Orlando-area officers are ready for back-to-school traffic -- are you?

Officers, deputies ready to enforce traffic laws, especially in school zones

Law enforcement ready to keep students heading back to school safe

ORLANDO, Fla. – Law enforcement officers in the Orlando area are ready for the first day of school -- are you?

On Friday,  33 men and women who make up the Orlando Police Department's traffic enforcement motorcycle unit flashed their lights and turned on their sirens, making sure their new motorcycles are ready for the first day of school. 

"In the beginning, we have a lot of violators because people are not used to flashing lights being on anymore after the big school break," said Master Patrol Officer Dirk Merks.

In his 18 years of motorcycle patrol with OPD, Merks said he has seen a lot of near misses with crossing guards and children. 

"We've had people run through school zones at 80 mph," he said. 

[RELATED: 100 students die walking to, from school each year, research showsSchool bus safety: Know the traffic rules]

That's why Orlando police are reminding drivers to be extra careful come Monday morning. 

Lt. Tom Woodhall offered some advice to the public Friday before the big day arrives.

"It's important we go out there and make sure our children and everyone is safe," Woodhall said.

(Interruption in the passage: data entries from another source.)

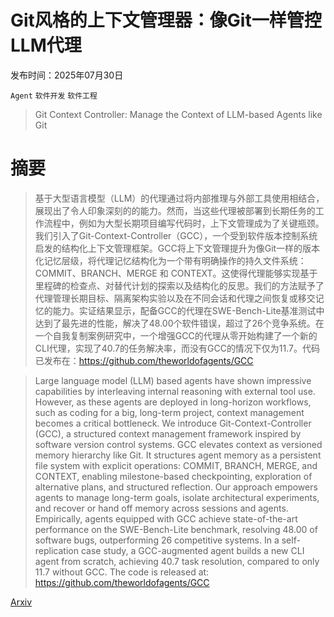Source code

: # Git风格的上下文管理器：像Git一样管控LLM代理

发布时间：2025年07月30日

`Agent` `软件开发` `软件工程`

> Git Context Controller: Manage the Context of LLM-based Agents like Git

# 摘要

> 基于大型语言模型（LLM）的代理通过将内部推理与外部工具使用相结合，展现出了令人印象深刻的的能力。然而，当这些代理被部署到长期任务的工作流程中，例如为大型长期项目编写代码时，上下文管理成为了关键瓶颈。我们引入了Git-Context-Controller（GCC），一个受到软件版本控制系统启发的结构化上下文管理框架。GCC将上下文管理提升为像Git一样的版本化记忆层级，将代理记忆结构化为一个带有明确操作的持久文件系统：COMMIT、BRANCH、MERGE 和 CONTEXT。这使得代理能够实现基于里程碑的检查点、对替代计划的探索以及结构化的反思。我们的方法赋予了代理管理长期目标、隔离架构实验以及在不同会话和代理之间恢复或移交记忆的能力。实证结果显示，配备GCC的代理在SWE-Bench-Lite基准测试中达到了最先进的性能，解决了48.00个软件错误，超过了26个竞争系统。在一个自我复制案例研究中，一个增强GCC的代理从零开始构建了一个新的CLI代理，实现了40.7的任务解决率，而没有GCC的情况下仅为11.7。代码已发布在：https://github.com/theworldofagents/GCC

> Large language model (LLM) based agents have shown impressive capabilities by interleaving internal reasoning with external tool use. However, as these agents are deployed in long-horizon workflows, such as coding for a big, long-term project, context management becomes a critical bottleneck. We introduce Git-Context-Controller (GCC), a structured context management framework inspired by software version control systems. GCC elevates context as versioned memory hierarchy like Git. It structures agent memory as a persistent file system with explicit operations: COMMIT, BRANCH, MERGE, and CONTEXT, enabling milestone-based checkpointing, exploration of alternative plans, and structured reflection. Our approach empowers agents to manage long-term goals, isolate architectural experiments, and recover or hand off memory across sessions and agents. Empirically, agents equipped with GCC achieve state-of-the-art performance on the SWE-Bench-Lite benchmark, resolving 48.00 of software bugs, outperforming 26 competitive systems. In a self-replication case study, a GCC-augmented agent builds a new CLI agent from scratch, achieving 40.7 task resolution, compared to only 11.7 without GCC. The code is released at: https://github.com/theworldofagents/GCC

[Arxiv](https://arxiv.org/abs/2508.00031)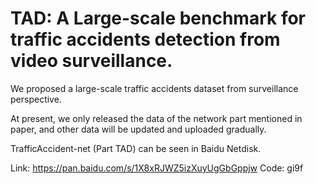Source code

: # TAD: A Large-scale benchmark for traffic accidents detection from video surveillance.

We proposed a large-scale traffic accidents dataset from surveillance perspective.

At present, we only released the data of the network part mentioned in paper, and other data will be updated and uploaded gradually.

TrafficAccident-net (Part TAD) can be seen in Baidu Netdisk.

Link: https://pan.baidu.com/s/1X8xRJWZ5izXuyUgGbGppjw
Code: gi9f




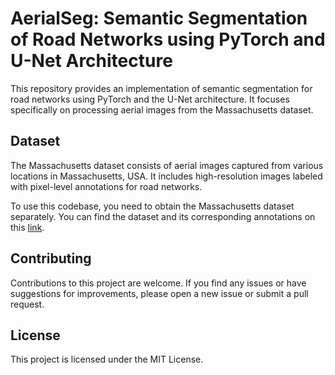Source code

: # AerialSeg: Semantic Segmentation of Road Networks using PyTorch and U-Net Architecture
This repository provides an implementation of semantic segmentation for road networks using PyTorch and the U-Net architecture. It focuses specifically on processing aerial images from the Massachusetts dataset.

## Dataset

The Massachusetts dataset consists of aerial images captured from various locations in Massachusetts, USA. It includes high-resolution images labeled with pixel-level annotations for road networks.

To use this codebase, you need to obtain the Massachusetts dataset separately. You can find the dataset and its corresponding annotations on this [link](https://www.cs.toronto.edu/~vmnih/data/). 

## Contributing

Contributions to this project are welcome. If you find any issues or have suggestions for improvements, please open a new issue or submit a pull request.


## License

This project is licensed under the MIT License.

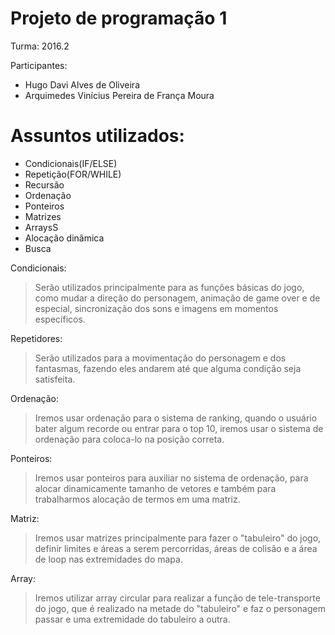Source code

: # Projeto de programação 1
Turma: 2016.2

Participantes: 

  - Hugo Davi Alves de Oliveira
  - Arquimedes Vinícius Pereira de França Moura
 

# Assuntos utilizados:

  - Condicionais(IF/ELSE) 
  - Repetição(FOR/WHILE)
  - Recursão
  - Ordenação
  - Ponteiros
  - Matrizes
  - ArraysS
  - Alocação dinâmica
  - Busca

Condicionais:

> Serão utilizados principalmente para as funções 
> básicas do jogo, como mudar a direção do personagem,
> animação de game over e de especial, sincronização
> dos sons e imagens em momentos específicos.


Repetidores:
>Serão utilizados para a movimentação do personagem
>e dos fantasmas, fazendo eles andarem até que alguma
>condição seja satisfeita.


Ordenação:
>Iremos usar ordenação para o sistema de ranking,
>quando o usuário bater algum recorde ou entrar
>para o top 10, iremos usar o sistema de ordenação
>para coloca-lo na posição correta.


Ponteiros:
>Iremos usar ponteiros para auxiliar no sistema de ordenação,
>para alocar dinamicamente tamanho de vetores e também para 
>trabalharmos alocação de termos em uma matriz.


Matriz:
>Iremos usar matrizes principalmente para fazer o "tabuleiro" 
>do jogo, definir limites e áreas a serem percorridas, áreas 
>de colisão e a área de loop nas extremidades do mapa.


Array:
>Iremos utilizar array circular para realizar a função de
>tele-transporte do jogo, que é realizado na metade do 
>"tabuleiro" e faz o personagem passar e uma extremidade 
>do tabuleiro a outra.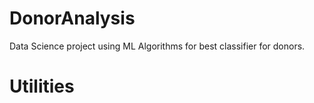 # DonorAnalysis

Data Science project using ML Algorithms for best classifier for donors.

# Utilities



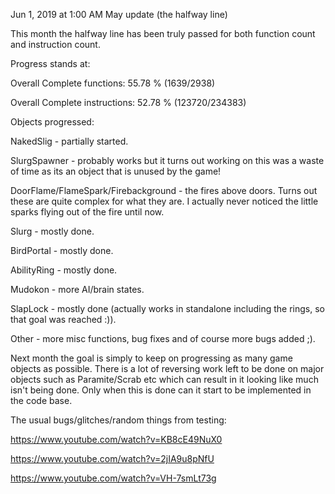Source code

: Jun 1, 2019 at 1:00 AM
May update (the halfway line)

This month the halfway line has been truly passed for both function count and instruction count.


Progress stands at:

 Overall Complete functions: 55.78 % (1639/2938)

Overall Complete instructions: 52.78 % (123720/234383)  


Objects progressed:

NakedSlig - partially started.

SlurgSpawner - probably works but it turns out working on this was a waste of time as its an object that is unused by the game!

DoorFlame/FlameSpark/Firebackground - the fires above doors. Turns out these are quite complex for what they are. I actually never noticed the little sparks flying out of the fire until now.

Slurg - mostly done.

BirdPortal - mostly done.

AbilityRing - mostly done.

Mudokon - more AI/brain states.

SlapLock - mostly done (actually works in standalone including the rings, so that goal was reached :)).

Other - more misc functions, bug fixes and of course more bugs added ;).

Next month the goal is simply to keep on progressing as many game objects as possible. There is a lot of reversing work left to be done on major objects such as Paramite/Scrab etc which can result in it looking like much isn't being done. Only when this is done can it start to be implemented in the code base.


The usual bugs/glitches/random things from testing:


 https://www.youtube.com/watch?v=KB8cE49NuX0 

 https://www.youtube.com/watch?v=2jIA9u8pNfU 

 https://www.youtube.com/watch?v=VH-7smLt73g 

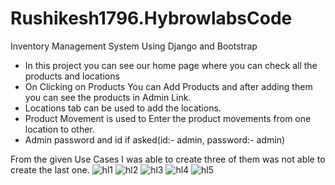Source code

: # Rushikesh1796.HybrowlabsCode

Inventory Management System Using Django and Bootstrap


- In this project you can see our home page where you can check all the products and locations
- On Clicking on Products You can Add Products and after adding them you can see the products in Admin Link.
- Locations tab can be used to add the locations.
- Product Movement is used to Enter the product movements from one location to other.
- Admin password and id if asked(id:- admin, password:- admin)

From the given Use Cases I was able to create three of them was not able to create the last one.
![hl1](https://user-images.githubusercontent.com/77450487/109627860-112e6300-7b68-11eb-978d-4eda6e8b8736.png)
![hl2](https://user-images.githubusercontent.com/77450487/109628008-42a72e80-7b68-11eb-8673-0738c4096119.jpg)
![hl3](https://user-images.githubusercontent.com/77450487/109628013-45098880-7b68-11eb-9beb-714cd330172e.jpg)
![hl4](https://user-images.githubusercontent.com/77450487/109628034-49ce3c80-7b68-11eb-9e19-df0ba08e3262.jpg)
![hl5](https://user-images.githubusercontent.com/77450487/109628044-4cc92d00-7b68-11eb-8ddb-c3fa073122e8.jpg)


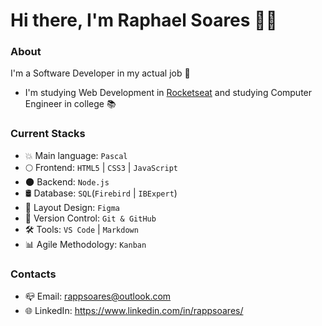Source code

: # Hi there, I'm Raphael Soares 👋🏻

### About
I'm a Software Developer in my actual job 🚀
- I'm studying Web Development in [Rocketseat](https://www.rocketseat.com.br/) and studying Computer Engineer in college 📚

### Current Stacks
- 💥 Main language: `Pascal`
- 🌕 Frontend: `HTML5` | `CSS3` | `JavaScript`
- 🌑 Backend: `Node.js`
- 🛢️ Database: `SQL`(`Firebird` | `IBExpert`)
- 🎨 Layout Design: `Figma`
- 📝 Version Control: `Git & GitHub`
- 🛠️ Tools: `VS Code` | `Markdown`
- 📊 Agile Methodology: `Kanban`

### Contacts

- 📪 Email: rappsoares@outlook.com
- 🌐 LinkedIn: https://www.linkedin.com/in/rappsoares/
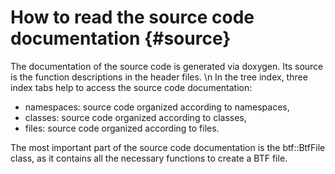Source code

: How to read the source code documentation {#source}
==================================================

The documentation of the source code is generated via doxygen. Its source is the function descriptions in the header files. \n
In the tree index, three index tabs help to access the source code documentation:
* namespaces: source code organized according to namespaces,
* classes: source code organized according to classes,
* files: source code organized according to files.

The most important part of the source code documentation is the btf::BtfFile class, as it contains all the necessary functions to create a BTF file.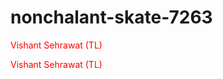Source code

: # nonchalant-skate-7263

<span style="color:red">Vishant Sehrawat (TL)</span>

<font color="red">Vishant Sehrawat (TL)</font>
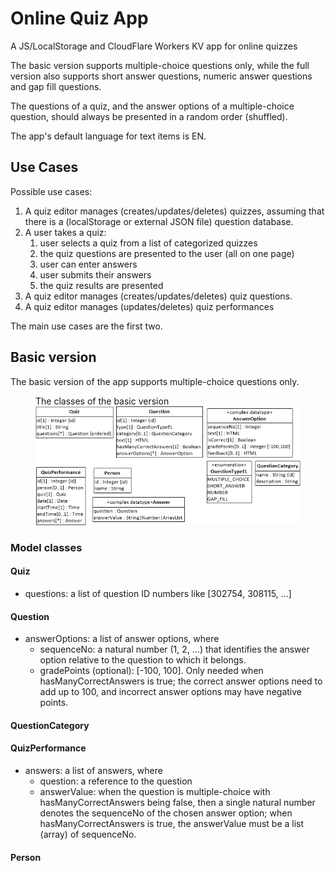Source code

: # Online Quiz App
A JS/LocalStorage and CloudFlare Workers KV app for online quizzes

The basic version supports multiple-choice questions only, while the full version also supports short answer questions, numeric answer questions and gap fill questions. 

The questions of a quiz, and the answer options of a multiple-choice question, should always be presented in a random order (shuffled).

The app's default language for text items is EN.

## Use Cases

Possible use cases:

1. A quiz editor manages (creates/updates/deletes) quizzes, assuming that there is a (localStorage or external JSON file) question database.
2. A user takes a quiz: 
    1. user selects a quiz from a list of categorized quizzes 
    2. the quiz questions are presented to the user (all on one page) 
    3. user can enter answers
    4. user submits their answers
    5. the quiz results are presented
2. A quiz editor manages (creates/updates/deletes) quiz questions.
3. A quiz editor manages (updates/deletes) quiz performances

The main use cases are the first two.

## Basic version

The basic version of the app supports multiple-choice questions only.   

<figure><figcaption>The classes of the basic version</figcaption>
 <img src="basic-OO-design.png" />
</figure>

### Model classes

#### Quiz

- questions: a list of question ID numbers like [302754, 308115, ...]

#### Question

- answerOptions: a list of answer options, where
     - sequenceNo: a natural number (1, 2, ...) that identifies the answer option relative to the question to which it belongs.
     - gradePoints (optional): [-100, 100]. Only needed when hasManyCorrectAnswers is true; the correct answer options need to add up to 100, and incorrect answer options may have negative points.

#### QuestionCategory

#### QuizPerformance
- answers: a list of answers, where
     - question: a reference to the question
	 - answerValue: when the question is multiple-choice with hasManyCorrectAnswers being false, then a single natural number denotes the sequenceNo of the chosen answer option;
	   when hasManyCorrectAnswers is true, the answerValue must be a list (array) of sequenceNo.

#### Person
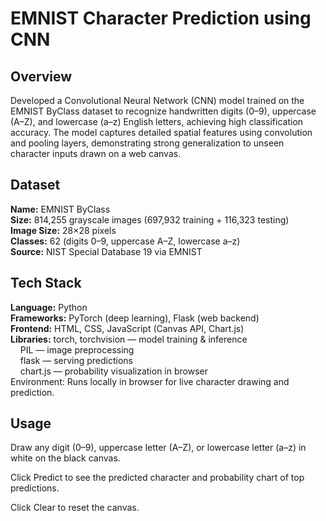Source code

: # EMNIST Character Prediction using CNN

## Overview

Developed a Convolutional Neural Network (CNN) model trained on the EMNIST ByClass dataset to recognize handwritten digits (0–9), uppercase (A–Z), and lowercase (a–z) English letters, achieving high classification accuracy. The model captures detailed spatial features using convolution and pooling layers, demonstrating strong generalization to unseen character inputs drawn on a web canvas.

## Dataset

<b>Name:</b> EMNIST ByClass<br>
<b>Size:</b> 814,255 grayscale images (697,932 training + 116,323 testing)<br>
<b>Image Size:</b> 28×28 pixels<br>
<b>Classes:</b> 62 (digits 0–9, uppercase A–Z, lowercase a–z)<br>
<b>Source:</b> NIST Special Database 19 via EMNIST

## Tech Stack

<b>Language:</b> Python<br>
<b>Frameworks:</b> PyTorch (deep learning), Flask (web backend)<br>
<b>Frontend:</b> HTML, CSS, JavaScript (Canvas API, Chart.js)<br>
<b>Libraries:</b> torch, torchvision — model training & inference<br>
&nbsp;&nbsp;&nbsp;&nbsp;PIL — image preprocessing<br>
&nbsp;&nbsp;&nbsp;&nbsp;flask — serving predictions<br>
&nbsp;&nbsp;&nbsp;&nbsp;chart.js — probability visualization in browser<br>
Environment: Runs locally in browser for live character drawing and prediction.

## Usage

Draw any digit (0–9), uppercase letter (A–Z), or lowercase letter (a–z) in white on the black canvas.

Click Predict to see the predicted character and probability chart of top predictions.

Click Clear to reset the canvas.
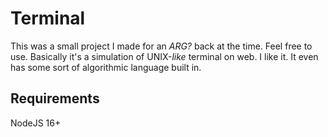 # Terminal

This was a small project I made for an *ARG?* back at the time. Feel free to use.
Basically it's a simulation of UNIX-*like* terminal on web. I like it. It even has some sort of algorithmic language built in.

## Requirements

NodeJS 16+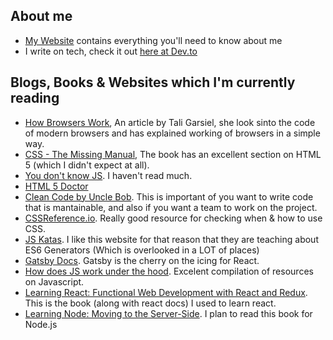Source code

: ## About me
 - [My Website](https://www.lenvingonsalves.me/) contains everything you'll need to know about me
 - I write on tech, check it out [here at Dev.to](https://dev.to/98lenvi)

## Blogs, Books & Websites which I'm currently reading
 - [How Browsers Work](http://taligarsiel.com/Projects/howbrowserswork1.htm), An article by Tali Garsiel, she look sinto the code of modern browsers and has explained working of browsers in a simple way.
 - [CSS - The Missing Manual](https://www.amazon.com/CSS-Missing-David-Sawyer-McFarland/dp/1491918055), The book has an excellent section on HTML 5 (which I didn't expect at all).
 - [You don't know JS](https://github.com/getify/You-Dont-Know-JS/tree/1st-ed). I haven't read much.
 - [HTML 5 Doctor](https://html5doctor.com/)
 - [Clean Code by Uncle Bob](https://www.investigatii.md/uploads/resurse/Clean_Code.pdf). This is important of you want to write code that is mantainable, and also if you want a team to work on the project.
 - [CSSReference.io](https://cssreference.io/). Really good resource for checking when & how to use CSS.
 - [JS Katas](https://jskatas.org/). I like this website for that reason that they are teaching about ES6 Generators (Which is overlooked in a LOT of places)
 - [Gatsby Docs](https://www.gatsbyjs.org/docs/). Gatsby is the cherry on the icing for React.
 - [How does JS work under the hood](https://github.com/fraxken/VM-Resources). Excelent compilation of resources on Javascript.
 - [Learning React: Functional Web Development with React and Redux](https://www.amazon.com/Learning-React-Functional-Development-Redux/dp/1491954620). This is the book (along with react docs) I used to learn react.
 - [Learning Node: Moving to the Server-Side](https://www.amazon.com/Learning-Node-Server-Side-Shelley-Powers/dp/1491943122). I plan to read this book for Node.js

Here are some of those tips: 

  • Remember you are not allowed to pass a stopped school bus unless you are traveling in the opposite direction with a more than 5-foot median between you and the bus.
  • Be aware of extra kids both walking and on bikes who tend to sometimes move in and out of traffic.
  • Pay extra attention to lower speed limits in school zones.
  • Watch for and obey signals from school crossing guards.
  • Only drive and park in authorized areas to drop off or pick up children at school
  • Pedestrians, make sure you use crosswalks.
  • Keep your phones down. The new texting while driving law could cost you.
  • Kids, wear your helmets while biking. Children under 16 without a helmet could be sent home with a warning or ticket to the parent.
  • Drivers should also keep in mind the new law when it comes to texting and driving.

    As of now, drivers can get ticketed if an officer simply sees a driver texting while driving. Come October, the "hands-free" portion of the new law takes effect, which means drivers can get pulled over if they are on the phone at all in school zones. 

    Merks said the Orlando Police Department is currently issuing warnings. 

    Orange County Sheriff John Mina said his deputies will not be so lenient, especially in school zones.

    "Remember, we will be strictly enforcing the hands-free new laws that went into effect, specifically for our school zones," Mina said. "All of our traffic enforcement will be out here to enforce in the coming weeks."